Reputation: 617
I'm trying to achieve with pandas something that seems to be simple, but I'm stuck after several unglorious tests.
Here's the thing. I've got one Dataframe (let's call it streets) with only two series : streets by name and a gender related to them :
name gender
0 Abraham Lincoln Avenue undefined
1 Donald Trump Dead End undefined
2 Hillary Clinton Street undefined
...
1754 Ziggy Marley Boulevard undefined
On the other hand, I've got an other Dataframe (let's call it fnames), very very huge.
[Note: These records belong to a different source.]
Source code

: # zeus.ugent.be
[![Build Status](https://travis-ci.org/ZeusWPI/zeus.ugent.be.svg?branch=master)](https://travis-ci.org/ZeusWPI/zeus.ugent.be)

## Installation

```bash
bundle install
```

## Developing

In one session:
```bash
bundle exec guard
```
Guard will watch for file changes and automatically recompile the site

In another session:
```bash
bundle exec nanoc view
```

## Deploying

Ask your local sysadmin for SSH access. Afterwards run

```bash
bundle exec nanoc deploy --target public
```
It has four series :
gender gender_detail main_gender first_name
0 F Female Female Aaf
1 F Female Female Aafke
2 F Female Female Aafkea
3 M Male Male Aafko
...
40211 F Female Female Zyta
So like you've certainly guessed, I would to use 'first_name' serie of fnames to check if one of the first names appears or not in 'name' serie of streets.
If the first name is found, I update 'gender' serie in streets with related value of fnames' serie called 'gender'. If not, I let 'undefined'.
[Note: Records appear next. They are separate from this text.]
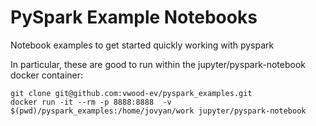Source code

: # PySpark Example Notebooks

Notebook examples to get started quickly working with pyspark

In particular, these are good to run within the jupyter/pyspark-notebook docker container:

```
git clone git@github.com:vwood-ev/pyspark_examples.git
docker run -it --rm -p 8888:8888  -v $(pwd)/pyspark_examples:/home/jovyan/work jupyter/pyspark-notebook
```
Obviously, I can't use two for loops because of Dataframes' size... Is there any quick solution to achieve that ?
For example, should I create a dictionnary with only first name as key and gender as value to be more efficient ?
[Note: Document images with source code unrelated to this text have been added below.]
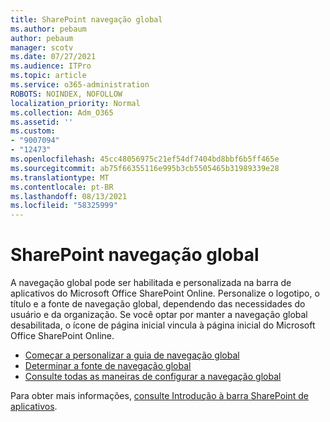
 ```yaml
---
title: SharePoint navegação global
ms.author: pebaum
author: pebaum
manager: scotv
ms.date: 07/27/2021
ms.audience: ITPro
ms.topic: article
ms.service: o365-administration
ROBOTS: NOINDEX, NOFOLLOW
localization_priority: Normal
ms.collection: Adm_O365
ms.assetid: ''
ms.custom:
- "9007094"
- "12473"
ms.openlocfilehash: 45cc48056975c21ef54df7404bd8bbf6b5ff465e
ms.sourcegitcommit: ab75f66355116e995b3cb5505465b31989339e28
ms.translationtype: MT
ms.contentlocale: pt-BR
ms.lasthandoff: 08/13/2021
ms.locfileid: "58325999"
---
```

# <a name="sharepoint-global-navigation"></a>SharePoint navegação global

A navegação global pode ser habilitada e personalizada na barra de aplicativos do Microsoft Office SharePoint Online. Personalize o logotipo, o título e a fonte de navegação global, dependendo das necessidades do usuário e da organização. Se você optar por manter a navegação global desabilitada, o ícone de página inicial vincula à página inicial do Microsoft Office SharePoint Online.

- [Começar a personalizar a guia de navegação global](https://docs.microsoft.com/SharePoint/sharepoint-app-bar?WT.mc_id=365AdminCSH_SupportCentral#get-started-customizing-the-global-navigation-tab)
- [Determinar a fonte de navegação global](https://docs.microsoft.com/SharePoint/sharepoint-app-bar?WT.mc_id=365AdminCSH_SupportCentral#determine-the-global-navigation-source-depending-on-your-home-sites-configuration)
- [Consulte todas as maneiras de configurar a navegação global](https://docs.microsoft.com/SharePoint/sharepoint-app-bar?WT.mc_id=365AdminCSH_SupportCentral#see-all-the-different-ways-you-can-set-up-global-navigation)

Para obter mais informações, [consulte Introdução à barra SharePoint de aplicativos](https://docs.microsoft.com/sharepoint/sharepoint-app-bar).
PS : I don't know if it can simplify the issue but my two Dataframes are sorted by alphabetical order !
Upvotes: 2
Views: 86
Reputation: 862851
Yes, I think you can use dict
with map
of splitted column name
by split
by whitespace
and selected first value by str[0]
, last replace NaN
by fillna
:
print (df1)
name gender
0 Abraham Lincoln Avenue undefined
1 Donald Trump Dead End undefined
2 Hillary Clinton Street undefined
3 Aaf Street undefined
1754 Ziggy Marley Boulevard undefined
print (df2)
gender gender_detail main_gender first_name
0 F Female Female Aaf
1 F Female Female Aafke
2 F Female Female Aafkea
3 F Female Female Aafko
40211 F Female Female Zyta
d = df2.set_index('first_name')['gender'].to_dict()
print (d)
{'Zyta': 'F', 'Aaf': 'F', 'Aafkea': 'F', 'Aafke': 'F', 'Aafko': 'F'}
print (df1['name'].str.split().str[0])
0 Abraham
1 Donald
2 Hillary
3 Aaf
1754 Ziggy
Name: name, dtype: object
df1['gender'] = df1['name'].str.split().str[0].map(d).fillna('undefined')
print (df1)
name gender
0 Abraham Lincoln Avenue undefined
1 Donald Trump Dead End undefined
2 Hillary Clinton Street undefined
3 Aaf Street F
1754 Ziggy Marley Boulevard undefined
Upvotes: 2